- _Your goal_
Among the entries below, please repeat exactly and only the lines from the line containing "Dieser darf den" to the line containing "Während käuflich Zahnungen", both lines included.
Top of Data shown
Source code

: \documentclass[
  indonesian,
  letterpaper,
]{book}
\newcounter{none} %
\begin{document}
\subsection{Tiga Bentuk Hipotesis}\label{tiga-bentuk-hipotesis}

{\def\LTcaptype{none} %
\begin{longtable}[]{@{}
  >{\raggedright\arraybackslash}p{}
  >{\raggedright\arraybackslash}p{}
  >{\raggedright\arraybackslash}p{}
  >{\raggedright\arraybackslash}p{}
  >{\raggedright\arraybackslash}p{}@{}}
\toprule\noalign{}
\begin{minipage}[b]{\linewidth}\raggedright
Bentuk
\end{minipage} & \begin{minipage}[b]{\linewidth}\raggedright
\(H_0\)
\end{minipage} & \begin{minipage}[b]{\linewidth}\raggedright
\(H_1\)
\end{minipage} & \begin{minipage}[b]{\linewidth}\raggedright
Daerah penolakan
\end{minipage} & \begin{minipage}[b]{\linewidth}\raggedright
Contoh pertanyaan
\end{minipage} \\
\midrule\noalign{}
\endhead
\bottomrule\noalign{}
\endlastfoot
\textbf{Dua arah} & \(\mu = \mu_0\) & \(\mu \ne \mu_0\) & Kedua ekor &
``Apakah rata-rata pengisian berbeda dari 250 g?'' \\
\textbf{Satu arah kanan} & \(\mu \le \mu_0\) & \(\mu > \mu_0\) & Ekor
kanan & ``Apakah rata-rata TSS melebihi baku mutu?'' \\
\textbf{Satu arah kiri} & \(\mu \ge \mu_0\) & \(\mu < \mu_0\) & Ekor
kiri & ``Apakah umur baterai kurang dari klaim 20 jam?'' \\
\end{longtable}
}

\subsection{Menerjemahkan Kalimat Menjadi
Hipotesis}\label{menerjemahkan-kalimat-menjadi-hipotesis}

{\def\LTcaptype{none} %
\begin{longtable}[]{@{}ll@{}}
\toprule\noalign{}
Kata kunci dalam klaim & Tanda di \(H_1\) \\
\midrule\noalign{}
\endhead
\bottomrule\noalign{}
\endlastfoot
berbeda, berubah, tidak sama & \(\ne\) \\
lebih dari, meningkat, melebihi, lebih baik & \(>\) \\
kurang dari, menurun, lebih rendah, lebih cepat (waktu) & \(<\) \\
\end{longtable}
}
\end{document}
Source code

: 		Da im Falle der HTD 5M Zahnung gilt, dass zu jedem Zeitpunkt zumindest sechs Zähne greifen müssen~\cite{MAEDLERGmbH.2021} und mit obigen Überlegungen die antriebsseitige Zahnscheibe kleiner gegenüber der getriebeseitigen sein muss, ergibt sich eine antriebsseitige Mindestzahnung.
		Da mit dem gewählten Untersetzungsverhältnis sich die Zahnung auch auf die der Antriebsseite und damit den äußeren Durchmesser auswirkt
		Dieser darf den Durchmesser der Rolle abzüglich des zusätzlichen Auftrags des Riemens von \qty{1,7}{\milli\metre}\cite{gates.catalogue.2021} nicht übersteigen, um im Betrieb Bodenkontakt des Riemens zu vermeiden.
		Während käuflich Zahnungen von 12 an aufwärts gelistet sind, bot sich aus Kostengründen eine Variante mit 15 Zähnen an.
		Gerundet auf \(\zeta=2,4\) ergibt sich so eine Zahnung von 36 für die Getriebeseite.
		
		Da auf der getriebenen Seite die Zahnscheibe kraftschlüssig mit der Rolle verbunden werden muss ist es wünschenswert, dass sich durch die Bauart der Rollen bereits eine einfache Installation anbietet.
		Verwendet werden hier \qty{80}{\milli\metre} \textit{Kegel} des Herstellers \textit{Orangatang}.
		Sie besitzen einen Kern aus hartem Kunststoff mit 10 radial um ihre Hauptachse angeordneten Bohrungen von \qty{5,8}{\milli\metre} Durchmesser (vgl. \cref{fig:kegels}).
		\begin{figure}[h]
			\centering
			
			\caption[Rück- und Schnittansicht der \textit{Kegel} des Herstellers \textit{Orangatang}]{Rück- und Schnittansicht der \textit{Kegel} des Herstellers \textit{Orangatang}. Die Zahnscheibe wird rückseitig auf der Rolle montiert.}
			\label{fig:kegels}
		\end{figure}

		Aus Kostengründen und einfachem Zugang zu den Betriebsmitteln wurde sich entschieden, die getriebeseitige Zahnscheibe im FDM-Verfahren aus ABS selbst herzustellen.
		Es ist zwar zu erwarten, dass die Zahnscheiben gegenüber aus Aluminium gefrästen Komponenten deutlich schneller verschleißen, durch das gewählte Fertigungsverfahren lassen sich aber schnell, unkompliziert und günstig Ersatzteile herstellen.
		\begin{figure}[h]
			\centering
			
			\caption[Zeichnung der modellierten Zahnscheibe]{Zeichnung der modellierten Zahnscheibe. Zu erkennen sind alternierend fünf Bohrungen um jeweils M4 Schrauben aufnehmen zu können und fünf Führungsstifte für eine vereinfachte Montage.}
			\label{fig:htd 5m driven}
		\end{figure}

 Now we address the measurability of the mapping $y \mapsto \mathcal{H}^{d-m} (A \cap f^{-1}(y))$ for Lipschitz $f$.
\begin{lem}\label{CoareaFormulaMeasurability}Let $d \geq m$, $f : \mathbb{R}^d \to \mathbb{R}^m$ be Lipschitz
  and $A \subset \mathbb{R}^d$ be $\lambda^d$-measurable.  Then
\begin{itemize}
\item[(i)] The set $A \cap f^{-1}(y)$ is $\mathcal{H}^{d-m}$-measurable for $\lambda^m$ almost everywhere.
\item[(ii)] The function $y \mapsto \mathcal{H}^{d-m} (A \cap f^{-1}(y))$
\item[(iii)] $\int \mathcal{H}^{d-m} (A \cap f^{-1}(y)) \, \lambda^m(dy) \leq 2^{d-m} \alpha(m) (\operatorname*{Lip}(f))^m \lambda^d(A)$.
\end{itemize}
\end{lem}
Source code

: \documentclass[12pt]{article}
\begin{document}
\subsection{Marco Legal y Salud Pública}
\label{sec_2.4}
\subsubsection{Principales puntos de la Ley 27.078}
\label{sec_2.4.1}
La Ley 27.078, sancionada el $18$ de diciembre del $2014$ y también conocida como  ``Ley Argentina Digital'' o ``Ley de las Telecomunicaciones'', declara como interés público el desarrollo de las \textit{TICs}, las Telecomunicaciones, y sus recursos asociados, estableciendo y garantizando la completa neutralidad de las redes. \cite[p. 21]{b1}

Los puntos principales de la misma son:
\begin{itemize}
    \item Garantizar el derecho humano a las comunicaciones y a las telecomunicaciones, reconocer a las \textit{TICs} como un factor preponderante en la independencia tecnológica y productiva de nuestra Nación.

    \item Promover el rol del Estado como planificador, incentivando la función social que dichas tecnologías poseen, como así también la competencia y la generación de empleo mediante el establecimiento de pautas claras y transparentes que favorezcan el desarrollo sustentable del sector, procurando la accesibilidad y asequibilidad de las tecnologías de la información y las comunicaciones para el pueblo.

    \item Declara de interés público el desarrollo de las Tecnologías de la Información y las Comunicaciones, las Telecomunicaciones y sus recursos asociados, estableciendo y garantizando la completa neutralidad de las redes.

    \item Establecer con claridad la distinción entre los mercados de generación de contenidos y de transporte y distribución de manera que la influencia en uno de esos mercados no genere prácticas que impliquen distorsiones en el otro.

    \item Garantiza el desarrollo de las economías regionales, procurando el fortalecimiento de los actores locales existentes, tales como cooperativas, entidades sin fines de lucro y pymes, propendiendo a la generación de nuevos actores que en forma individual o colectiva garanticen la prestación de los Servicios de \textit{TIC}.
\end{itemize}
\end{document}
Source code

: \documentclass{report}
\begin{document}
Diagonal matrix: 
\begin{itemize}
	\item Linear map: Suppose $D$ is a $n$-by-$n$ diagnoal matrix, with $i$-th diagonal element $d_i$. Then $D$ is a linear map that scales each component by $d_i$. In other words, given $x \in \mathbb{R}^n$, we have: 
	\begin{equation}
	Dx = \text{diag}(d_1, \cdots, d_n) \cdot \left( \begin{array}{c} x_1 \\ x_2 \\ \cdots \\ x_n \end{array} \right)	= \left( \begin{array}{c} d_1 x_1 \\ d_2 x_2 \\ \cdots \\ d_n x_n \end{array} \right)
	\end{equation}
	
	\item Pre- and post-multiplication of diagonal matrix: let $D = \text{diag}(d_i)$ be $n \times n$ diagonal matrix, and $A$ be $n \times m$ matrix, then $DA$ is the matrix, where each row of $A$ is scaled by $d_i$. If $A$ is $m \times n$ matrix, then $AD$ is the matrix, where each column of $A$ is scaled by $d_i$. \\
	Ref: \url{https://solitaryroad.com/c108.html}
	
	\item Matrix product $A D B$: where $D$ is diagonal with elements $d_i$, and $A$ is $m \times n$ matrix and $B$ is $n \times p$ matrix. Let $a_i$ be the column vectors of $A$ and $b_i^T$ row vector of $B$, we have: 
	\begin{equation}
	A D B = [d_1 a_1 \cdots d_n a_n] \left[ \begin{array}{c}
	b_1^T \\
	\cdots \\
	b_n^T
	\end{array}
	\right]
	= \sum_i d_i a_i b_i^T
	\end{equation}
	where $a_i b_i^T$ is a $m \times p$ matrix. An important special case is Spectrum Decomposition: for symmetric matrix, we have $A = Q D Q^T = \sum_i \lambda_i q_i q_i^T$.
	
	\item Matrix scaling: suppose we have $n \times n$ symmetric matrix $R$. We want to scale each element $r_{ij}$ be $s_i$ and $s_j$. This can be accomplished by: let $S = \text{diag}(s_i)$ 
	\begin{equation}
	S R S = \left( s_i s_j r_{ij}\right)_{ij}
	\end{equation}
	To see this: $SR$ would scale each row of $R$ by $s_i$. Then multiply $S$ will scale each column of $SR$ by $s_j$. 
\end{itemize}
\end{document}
Bottom of Data shown
- _Exercise answer_
		Dieser darf den Durchmesser der Rolle abzüglich des zusätzlichen Auftrags des Riemens von \qty{1,7}{\milli\metre}\cite{gates.catalogue.2021} nicht übersteigen, um im Betrieb Bodenkontakt des Riemens zu vermeiden.
		Während käuflich Zahnungen von 12 an aufwärts gelistet sind, bot sich aus Kostengründen eine Variante mit 15 Zähnen an.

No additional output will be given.